Hainan’s bright future for medical tourism

China’s 2021 national economic agenda plans to merge domestic and global business, to ensure sustainable development. This direction will help Hainan’s ambitions to be a leading medical travel destination.

Since the beginning of 2020, President Xi Jinping has been emphasising the need to foster a new development paradigm in which the domestic market plays the main role, and the domestic and world markets complement each other, to ensure sustainable development.

This was reflected at the recent Central Economic Working Conference, the annual meeting which sets the national agenda for the Economy of China and its financial and banking sectors.

Dual domestic and global market development

Hainan, China’s southernmost island province and free trade port, is an integral part of the new ‘dual circulation development paradigm’.

The paradigm is based on internal circulation (domestic economy) and aimed at integrating internal circulation with external circulation (global economy) to develop new advantages for China in the global market, while the Hainan free trade port is designed to promote China’s further opening-up in the new era. Despite their seemingly different emphases, the two share the same goal of sustainable development.
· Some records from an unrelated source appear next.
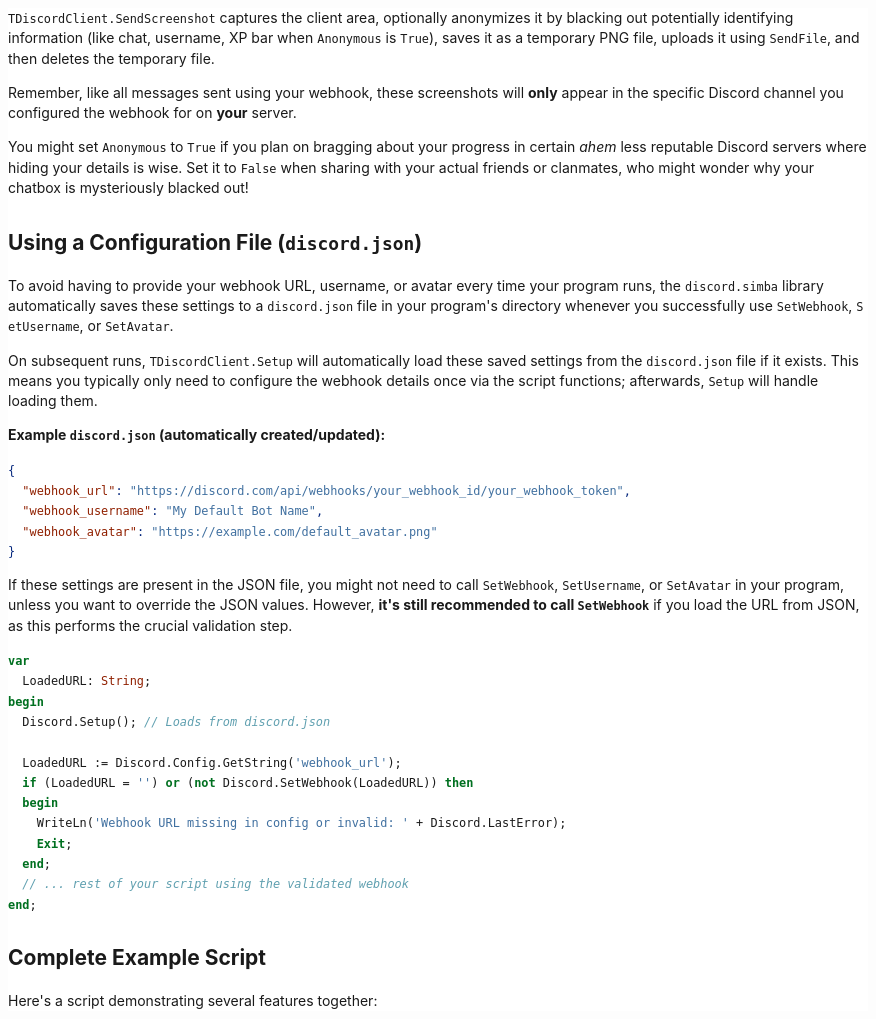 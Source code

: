 `TDiscordClient.SendScreenshot` captures the client area, optionally anonymizes it by blacking out potentially identifying information (like chat, username, XP bar when `Anonymous` is `True`), saves it as a temporary PNG file, uploads it using `SendFile`, and then deletes the temporary file.

Remember, like all messages sent using your webhook, these screenshots will **only** appear in the specific Discord channel you configured the webhook for on **your** server.

You might set `Anonymous` to `True` if you plan on bragging about your progress in certain *ahem* less reputable Discord servers where hiding your details is wise. Set it to `False` when sharing with your actual friends or clanmates, who might wonder why your chatbox is mysteriously blacked out!

## Using a Configuration File (`discord.json`)

To avoid having to provide your webhook URL, username, or avatar every time your program runs, the `discord.simba` library automatically saves these settings to a `discord.json` file in your program's directory whenever you successfully use `SetWebhook`, `SetUsername`, or `SetAvatar`.

On subsequent runs, `TDiscordClient.Setup` will automatically load these saved settings from the `discord.json` file if it exists. This means you typically only need to configure the webhook details once via the script functions; afterwards, `Setup` will handle loading them.

**Example `discord.json` (automatically created/updated):**

```json
{
  "webhook_url": "https://discord.com/api/webhooks/your_webhook_id/your_webhook_token",
  "webhook_username": "My Default Bot Name",
  "webhook_avatar": "https://example.com/default_avatar.png"
}
```

If these settings are present in the JSON file, you might not need to call `SetWebhook`, `SetUsername`, or `SetAvatar` in your program, unless you want to override the JSON values. However, **it's still recommended to call `SetWebhook`** if you load the URL from JSON, as this performs the crucial validation step.

```pascal
var
  LoadedURL: String;
begin
  Discord.Setup(); // Loads from discord.json

  LoadedURL := Discord.Config.GetString('webhook_url');
  if (LoadedURL = '') or (not Discord.SetWebhook(LoadedURL)) then
  begin
    WriteLn('Webhook URL missing in config or invalid: ' + Discord.LastError);
    Exit;
  end;
  // ... rest of your script using the validated webhook
end;
```

## Complete Example Script

Here's a script demonstrating several features together:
Hainan’s free trade zone acts as the intersection of internal and external circulations. Given its special advantages in terms of geographical location and connectivity, the aim is for it to become the meeting point of the domestic and global economy.

The signing of the Regional Comprehensive Economic Partnership (RCEP) agreement a few weeks ago has also created new development opportunities for Hainan. RCEP is a free trade agreement between the Asia-Pacific nations of Australia, Brunei, Cambodia, China, Indonesia, Japan, Laos, Malaysia, Myanmar, New Zealand, the Philippines, Singapore, South Korea, Thailand, and Vietnam. It is anticipated that the growth in trade among the RCEP member states will increase the flow of people, goods and services in the region, with Hainan well placed to act as a transit hub for them.

Growing medical tourism to Hainan

Hainan is seeking to use these advantages to attract medical tourists, including Chinese nationals who currently go to or consider other countries. It believes that by developing medical tourism in the Lecheng pilot zone, money which Chinese tourists otherwise would have spent abroad, will be kept within the domestic market and therefore boost the domestic economy.

The Boao Lecheng International Medical Tourism Pilot Zone is an example of where the domestic and global policy merger kicks in, as many of the medical facilities have been built by or in partnership with overseas investors. The first new drug used simultaneously by patients in China and the rest of the world was launched in Hainan, and more than 110 medical devices available on the island have not been introduced in the rest of China.

Hainan has said it will address development issues through institutional integration and innovation, as well as look at ways to establish branches of public hospitals, promoting medical reform such as separating medicine sales from medical treatment.

The island has also begun to implement a new model of cross-border health services for people who have taken advantage of a special universal insurance programme, and is encouraging Chinese insurance companies to collaborate with foreign organisations to develop cross-border health insurance products.

This system provides access to doctors from special regions of China and other countries. Specialists from Hong Kong will play a key part in the implementation of the programme by through remote diagnostics and providing online consultations. Insurance holders receive treatment at eight medical institutions in this special administrative region.

Doctors from Hong Kong will also be able to come to Hainan to work in local government hospitals and specialised clinics, including those designated for cancer patients.